By way of background, this investigation was instituted on April 20, 2011 based on Creative Kingdom’s complaint.  The complaint alleged a violation of Section 337 by Nintendo for the importation into the U.S. and sale of certain video game systems and wireless controllers and components thereof including Nintendo’s Wii wireless game system and controllers.  See our March 23, 2011 and April 21, 2011 posts for more information.  

In its motion to compel, Creative Kingdoms’ sought production related to Nintendo’s pending patent applications and prosecution files.  Creative argued that Nintendo had only produced its public applications and prosecution histories, but that it was it was entitled to full discovery of all applications and files relating to the accused products. Creative Kingdoms argued that it was entitled to these documents because the applications were filed with declarations linking the patents to the commercial Wii system and because the applications include the same terms used Creative Kingdom’s patents.  Nintendo opposed the motion, arguing that it had already produced highly technical information as to the accused products and had provided and identified a variety of patent files and information.  As to the declarations, Nintendo asserted that the histories of the provided and identified patents contained declarations with the same statements regarding the commercial Wii system.  Nintendo indicated the only patent files not produced or identified as publicly available were unpublished applications neither discussing Creative Kingdom’s patents nor including the declaration.  The Commission Investigative Staff did not file a response.

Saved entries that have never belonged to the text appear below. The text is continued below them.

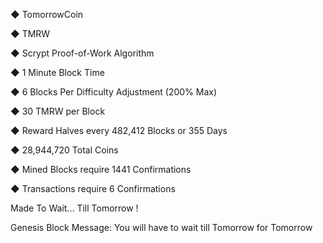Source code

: ◆ TomorrowCoin

◆ TMRW

◆ Scrypt Proof-of-Work Algorithm

◆ 1 Minute Block Time

◆ 6 Blocks Per Difficulty Adjustment (200% Max)

◆ 30 TMRW per Block

◆ Reward Halves every 482,412 Blocks or 355 Days

◆ 28,944,720 Total Coins

◆ Mined Blocks require 1441 Confirmations

◆ Transactions require 6 Confirmations

Made To Wait... Till Tomorrow !

Genesis Block Message: You will have to wait till Tomorrow for Tomorrow

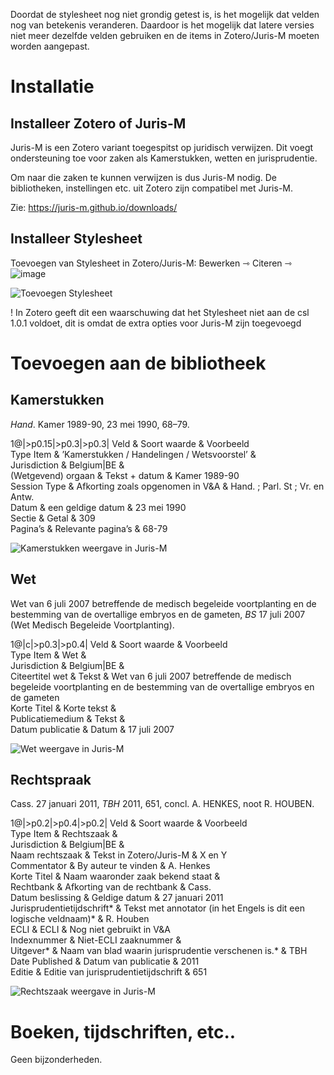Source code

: Doordat de stylesheet nog niet grondig getest is, is het mogelijk dat velden nog van betekenis veranderen. Daardoor is het mogelijk dat latere versies niet meer dezelfde velden gebruiken en de items in Zotero/Juris-M moeten worden aangepast. **<span style="font-variant:small-caps;"></span>**

Installatie
===========

Installeer Zotero of Juris-M
----------------------------

Juris-M is een Zotero variant toegespitst op juridisch verwijzen. Dit voegt ondersteuning toe voor zaken als Kamerstukken, wetten en jurisprudentie.

Om naar die zaken te kunnen verwijzen is dus Juris-M nodig. De bibliotheken, instellingen etc. uit Zotero zijn compatibel met Juris-M.

Zie: <https://juris-m.github.io/downloads/>

Installeer Stylesheet
---------------------

Toevoegen van Stylesheet in Zotero/Juris-M: Bewerken $\rightarrowtriangle$ Citeren $\rightarrowtriangle$ ![image](Manual-plus-sign.png)

![Toevoegen Stylesheet](Manual-fig-1.png)

! In Zotero geeft dit een waarschuwing dat het Stylesheet niet aan de csl 1.0.1 voldoet, dit is omdat de extra opties voor Juris-M zijn toegevoegd

Toevoegen aan de bibliotheek
============================

Kamerstukken
------------

*Hand*. Kamer 1989-90, 23 mei 1990, 68–79.

<span>1</span><span>@|&gt;p<span>0.15</span>|&gt;p<span>0.3</span>|&gt;p<span>0.3</span>|</span> Veld & Soort waarde & Voorbeeld<span>\
</span> Type Item & ’Kamerstukken / Handelingen / Wetsvoorstel’ & <span>\
</span> Jurisdiction & Belgium|BE & <span>\
</span> (Wetgevend) orgaan & Tekst + datum & Kamer 1989-90<span>\
</span> Session Type & Afkorting zoals opgenomen in V&A & Hand. ; Parl. St ; Vr. en Antw.<span>\
</span> Datum & een geldige datum & 23 mei 1990<span>\
</span> Sectie & Getal & 309<span>\
</span> Pagina’s & Relevante pagina’s & 68-79<span>\
</span>

![Kamerstukken weergave in Juris-M](Manual-fig-2.png)

Wet
---

Wet van 6 juli 2007 betreffende de medisch begeleide voortplanting en de bestemming van de overtallige embryos en de gameten, *BS* 17 juli 2007 (Wet Medisch Begeleide Voortplanting).

<span>1</span><span>@|c|&gt;p<span>0.3</span>|&gt;p<span>0.4</span>|</span> Veld & Soort waarde & Voorbeeld<span>\
</span> Type Item & Wet & <span>\
</span> Jurisdiction & Belgium|BE & <span>\
</span> Citeertitel wet & Tekst & Wet van 6 juli 2007 betreffende de medisch begeleide voortplanting en de bestemming van de overtallige embryos en de gameten<span>\
</span> Korte Titel & Korte tekst & <span>\
</span> Publicatiemedium & Tekst & <span>\
</span> Datum publicatie & Datum & 17 juli 2007<span>\
</span>

![Wet weergave in Juris-M](Manual-fig-3.png)

Rechtspraak
-----------

Cass. 27 januari 2011, *TBH* 2011, 651, concl. A. HENKES, noot R. HOUBEN.

<span>1</span><span>@|&gt;p<span>0.2</span>|&gt;p<span>0.4</span>|&gt;p<span>0.2</span>|</span> Veld & Soort waarde & Voorbeeld<span>\
</span> Type Item & Rechtszaak & <span>\
</span> Jurisdiction & Belgium|BE & <span>\
</span> Naam rechtszaak & Tekst in Zotero/Juris-M & X en Y<span>\
</span> Commentator & By auteur te vinden & A. Henkes<span>\
</span> Korte Titel & Naam waaronder zaak bekend staat & <span>\
</span> Rechtbank & Afkorting van de rechtbank & Cass.<span>\
</span> Datum beslissing & Geldige datum & 27 januari 2011<span>\
</span> Jurisprudentietijdschrift<span>\*</span> & Tekst met annotator (in het Engels is dit een logische veldnaam)<span>\*</span> & R. Houben<span>\
</span> ECLI & ECLI & Nog niet gebruikt in V&A<span>\
</span> Indexnummer & Niet-ECLI zaaknummer & <span>\
</span> Uitgever<span>\*</span> & Naam van blad waarin jurisprudentie verschenen is.<span>\*</span> & TBH<span>\
</span> Date Published & Datum van publicatie & 2011<span>\
</span> Editie & Editie van jurisprudentietijdschrift & 651<span>\
</span>

![Rechtszaak weergave in Juris-M](Manual-fig-4.png)

Boeken, tijdschriften, etc..
============================

Geen bijzonderheden.

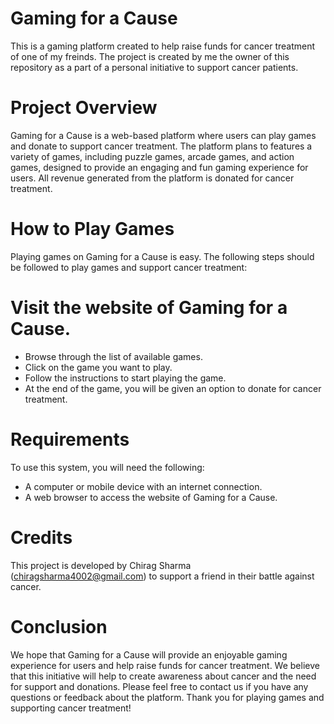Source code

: # Gaming for a Cause
This is a gaming platform created to help raise funds for cancer treatment of one of my freinds. The project is created by me the owner of this repository as a part of a personal initiative to support cancer patients.

# Project Overview
Gaming for a Cause is a web-based platform where users can play games and donate to support cancer treatment. The platform plans to features a variety of games, including puzzle games, arcade games, and action games, designed to provide an engaging and fun gaming experience for users. All revenue generated from the platform is donated for cancer treatment.

# How to Play Games
Playing games on Gaming for a Cause is easy. The following steps should be followed to play games and support cancer treatment:

# Visit the website of Gaming for a Cause.
* Browse through the list of available games.
* Click on the game you want to play.
* Follow the instructions to start playing the game.
* At the end of the game, you will be given an option to donate for cancer treatment.
# Requirements
To use this system, you will need the following:

* A computer or mobile device with an internet connection.
* A web browser to access the website of Gaming for a Cause.
# Credits
This project is developed by Chirag Sharma (chiragsharma4002@gmail.com) to support a friend in their battle against cancer.

# Conclusion
We hope that Gaming for a Cause will provide an enjoyable gaming experience for users and help raise funds for cancer treatment. We believe that this initiative will help to create awareness about cancer and the need for support and donations. Please feel free to contact us if you have any questions or feedback about the platform. Thank you for playing games and supporting cancer treatment!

In the Order, ALJ Bullock determined that Nintendo’s descriptions of its own products in its own patent applications were not relevant as to whether those products would infringe Creative Kingdom’s patents.  Thus, the ALJ stated that Creative Kingdoms had failed to show the information sought would be relevant in light of discovery already produced, with one exception.  ALJ Bullock determined that the pending patent applications and prosecution files might be relevant to the extent they discussed prior art asserted in the investigation.  The ALJ determined that Creative Kingdoms was entitled to establish whether Nintendo had taken a position during the patents’ prosecution which would be contrary to its position in the investigation.  Thus, ALJ Bullock granted Creative Kingdom’s motion in-part, ordering that any Nintendo patent applications and prosecution files containing statements as to prior art relied on by Nintendo in the investigation be produced.